Collected data entries:
Content starts

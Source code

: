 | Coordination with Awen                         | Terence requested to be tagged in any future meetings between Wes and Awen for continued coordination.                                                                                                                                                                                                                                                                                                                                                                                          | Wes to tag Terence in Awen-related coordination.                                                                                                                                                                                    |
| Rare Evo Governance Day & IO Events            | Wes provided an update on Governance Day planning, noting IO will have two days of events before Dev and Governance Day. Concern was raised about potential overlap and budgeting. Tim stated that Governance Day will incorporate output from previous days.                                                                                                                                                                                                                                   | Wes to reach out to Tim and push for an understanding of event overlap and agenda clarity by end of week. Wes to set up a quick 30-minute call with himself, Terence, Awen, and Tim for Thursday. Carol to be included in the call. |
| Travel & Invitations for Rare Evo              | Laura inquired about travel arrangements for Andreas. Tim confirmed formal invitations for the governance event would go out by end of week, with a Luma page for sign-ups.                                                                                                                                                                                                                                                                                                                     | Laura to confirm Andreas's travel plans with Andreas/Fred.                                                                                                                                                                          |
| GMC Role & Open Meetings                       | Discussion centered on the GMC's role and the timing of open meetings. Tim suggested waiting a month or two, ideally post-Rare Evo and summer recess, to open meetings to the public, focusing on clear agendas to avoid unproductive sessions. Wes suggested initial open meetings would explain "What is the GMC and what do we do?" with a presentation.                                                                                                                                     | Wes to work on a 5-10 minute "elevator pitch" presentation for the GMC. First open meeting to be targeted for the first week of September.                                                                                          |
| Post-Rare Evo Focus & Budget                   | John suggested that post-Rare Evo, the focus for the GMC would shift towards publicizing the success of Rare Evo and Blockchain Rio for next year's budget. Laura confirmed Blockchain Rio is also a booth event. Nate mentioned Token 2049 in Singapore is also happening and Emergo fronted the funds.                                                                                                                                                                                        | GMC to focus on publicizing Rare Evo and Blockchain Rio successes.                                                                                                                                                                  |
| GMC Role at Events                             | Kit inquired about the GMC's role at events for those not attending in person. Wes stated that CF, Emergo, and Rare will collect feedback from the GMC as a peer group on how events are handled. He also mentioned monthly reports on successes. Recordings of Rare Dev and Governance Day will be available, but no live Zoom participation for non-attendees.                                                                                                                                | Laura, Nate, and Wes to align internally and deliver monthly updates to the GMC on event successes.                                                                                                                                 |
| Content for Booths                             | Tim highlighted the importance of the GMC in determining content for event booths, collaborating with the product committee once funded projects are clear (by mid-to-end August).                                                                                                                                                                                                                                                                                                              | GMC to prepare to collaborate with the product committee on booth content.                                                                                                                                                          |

Content ends

Going through the data above, return each line with the word "stated".

Written solution:
| Rare Evo Governance Day & IO Events            | Wes provided an update on Governance Day planning, noting IO will have two days of events before Dev and Governance Day. Concern was raised about potential overlap and budgeting. Tim stated that Governance Day will incorporate output from previous days.                                                                                                                                                                                                                                   | Wes to reach out to Tim and push for an understanding of event overlap and agenda clarity by end of week. Wes to set up a quick 30-minute call with himself, Terence, Awen, and Tim for Thursday. Carol to be included in the call. |
| GMC Role at Events                             | Kit inquired about the GMC's role at events for those not attending in person. Wes stated that CF, Emergo, and Rare will collect feedback from the GMC as a peer group on how events are handled. He also mentioned monthly reports on successes. Recordings of Rare Dev and Governance Day will be available, but no live Zoom participation for non-attendees.                                                                                                                                | Laura, Nate, and Wes to align internally and deliver monthly updates to the GMC on event successes.                                                                                                                                 |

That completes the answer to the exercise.